Photographie Steve Brooks

Fondé en 1978, le salon de coiffure londonien CUTS est très vite devenu un laboratoire d’expérimentations et d’inventions capillaires, renommé pour son incroyable clientèle – David Bowie et Jean-Paul Gaultier pour ne citer qu’eux. Un livre-photo de 500 pages célèbre l’héritage de ce lieu culte, tenu par James Lebon et Steve Brooks, où toutes les communautés alternatives de Londres ont convergé. Mais CUTS est avant tout un projet très personnel. Le livre est co-édité par DoBeDo, la galerie du photographe et réalisateur Tyrone Lebon – neveu de James Lebon – et Gimme 5, la légendaire boutique de streetwear créée par Michael Kopelman en 1989 sous l’impulsion du même James.
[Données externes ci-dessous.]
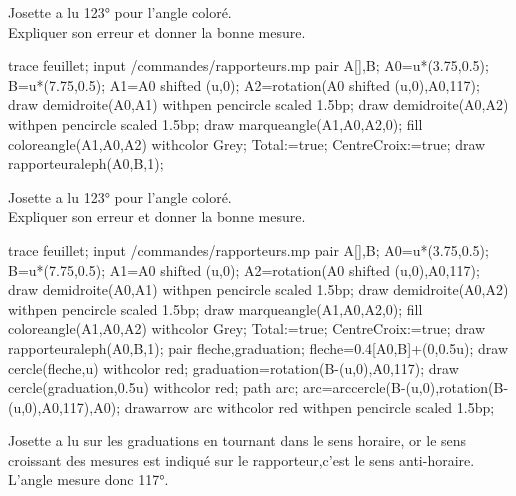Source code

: \begin{exercice*}
   Josette a lu \ang{123} pour l'angle coloré.\\
   Expliquer son erreur et donner la bonne mesure.

   \begin{Geometrie}[CoinBG={(0,-3.5u)},CoinHD={(7.5u,4u)}]
      trace feuillet;
      input \persopath/commandes/rapporteurs.mp
      pair A[],B;
      A0=u*(3.75,0.5);
      B=u*(7.75,0.5);
      A1=A0 shifted (u,0); 
      A2=rotation(A0 shifted (u,0),A0,117);
      draw demidroite(A0,A1) withpen pencircle scaled 1.5bp;
      draw demidroite(A0,A2) withpen pencircle scaled 1.5bp;
      draw marqueangle(A1,A0,A2,0);
      fill coloreangle(A1,A0,A2) withcolor Grey;
      Total:=true;%
      CentreCroix:=true;%
      draw rapporteuraleph(A0,B,1);        
   \end{Geometrie}

   \dotfill
   
   \bigskip\dotfill
   
   \bigskip\dotfill
   
   \bigskip\dotfill
\end{exercice*}
\begin{corrige}
   Josette a lu \ang{123} pour l'angle coloré.\\
   Expliquer son erreur et donner la bonne mesure.

   \begin{Geometrie}[CoinBG={(0,-3.5u)},CoinHD={(7.5u,4u)}]
      trace feuillet;
      input \persopath/commandes/rapporteurs.mp
      pair A[],B;
      A0=u*(3.75,0.5);
      B=u*(7.75,0.5);
      A1=A0 shifted (u,0); 
      A2=rotation(A0 shifted (u,0),A0,117);
      draw demidroite(A0,A1) withpen pencircle scaled 1.5bp;
      draw demidroite(A0,A2) withpen pencircle scaled 1.5bp;
      draw marqueangle(A1,A0,A2,0);
      fill coloreangle(A1,A0,A2) withcolor Grey;
      Total:=true;%
      CentreCroix:=true;%
      draw rapporteuraleph(A0,B,1);        
      pair fleche,graduation;
      fleche=0.4[A0,B]+(0,0.5u);
      draw cercle(fleche,u) withcolor red;
      graduation=rotation(B-(u,0),A0,117);
      draw cercle(graduation,0.5u) withcolor red;
      path arc;
      arc=arccercle(B-(u,0),rotation(B-(u,0),A0,117),A0);
      drawarrow arc withcolor red withpen pencircle scaled 1.5bp;
   \end{Geometrie}

   {\red Josette a lu sur les graduations en tournant dans le sens horaire, or le sens croissant des mesures est indiqué sur le rapporteur,c'est le sens anti-horaire.
   L'angle mesure donc \ang{117}.}
\end{corrige}
   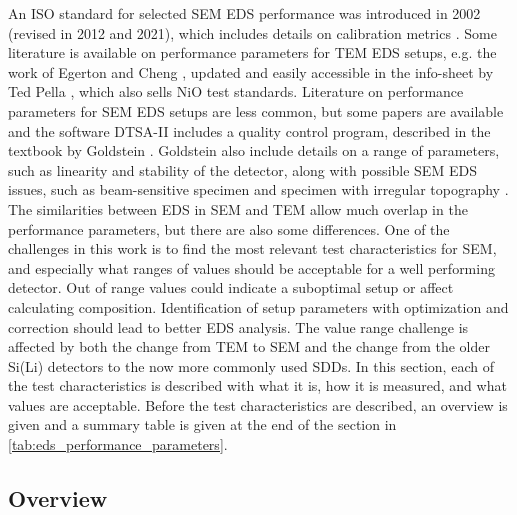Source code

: An ISO standard for selected SEM EDS performance was introduced in 2002 (revised in 2012 and 2021), which includes details on calibration metrics \cite{iso_qc_15632}.
Some literature is available on performance parameters for TEM EDS setups, e.g. the work of Egerton and Cheng \cite{egerton_nio_characterization_1994}, updated and easily accessible in the info-sheet by Ted Pella \cite{ted_pella_nio_tem_2019}, which also sells NiO test standards.
Literature on performance parameters for SEM EDS setups are less common, but some papers \cite{software_dtsaii,dtsaii_1_getting_started,dtsaii_2_manipulating_spectra} are available and the software DTSA-II includes a quality control program, described in the textbook by Goldstein \cite{goldstein_scanning_2018}.
Goldstein also include details on a range of parameters, such as linearity and stability of the detector, along with possible SEM EDS issues, such as beam-sensitive specimen and specimen with irregular topography \cite{goldstein_scanning_2018}.
The similarities between EDS in SEM and TEM allow much overlap in the performance parameters, but there are also some differences.
One of the challenges in this work is to find the most relevant test characteristics for SEM, and especially what ranges of values should be acceptable for a well performing detector.
Out of range values could indicate a suboptimal setup or affect calculating composition.
Identification of setup parameters with optimization and correction should lead to better EDS analysis.
The value range challenge is affected by both the change from TEM to SEM and the change from the older Si(Li) detectors to the now more commonly used SDDs.
In this section, each of the test characteristics is described with what it is, how it is measured, and what values are acceptable.
Before the test characteristics are described, an overview is given and a summary table is given at the end of the section in \cref{tab:eds_performance_parameters}.



\subsection{Overview}
\label{theory:eds_performance:overview}

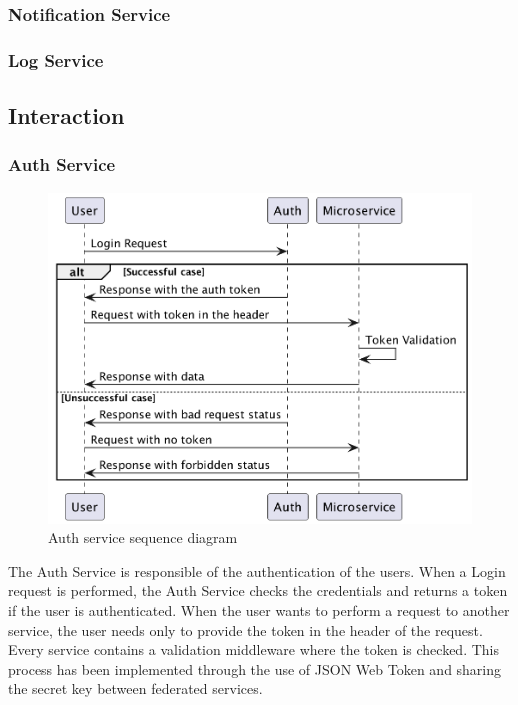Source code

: \documentclass{scrartcl}
\begin{document}
    \subsubsection{Notification Service}

    \subsubsection{Log Service}


    \subsection{Interaction}

    \subsubsection{Auth Service}
    \begin{figure}
        \centering
        \includegraphics[scale=0.3]{img/auth-service-sequence}
        \caption{Auth service sequence diagram}
        \label{fig:auth-service-sequence}
    \end{figure}
    The Auth Service is responsible of the authentication of the users. When a Login request is performed, the Auth Service checks the credentials and returns a token if the user is authenticated. When the user wants to perform a request to another service, the user needs only to provide the token in the header of the request. Every service contains a validation middleware where the token is checked. This process has been implemented through the use of JSON Web Token and sharing the secret key between federated services.
\end{document}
CUTS présente des portraits triptyques réalisés par Brooks dans les années 1990 et 2000. Des photos récemment redécouvertes par la cinéaste Sarah Lewis, dont le documentaire sur le salon, No Ifs or Buts - tourné sur 20 ans - sera projeté le mois prochain au London Film Festival. i-D s’est posé avec Tyrone, Michael et Mark Lebon – le père de Tyrone, le frère de James et l’éditeur du bouquin – pour discuter de l’héritage de CUTS.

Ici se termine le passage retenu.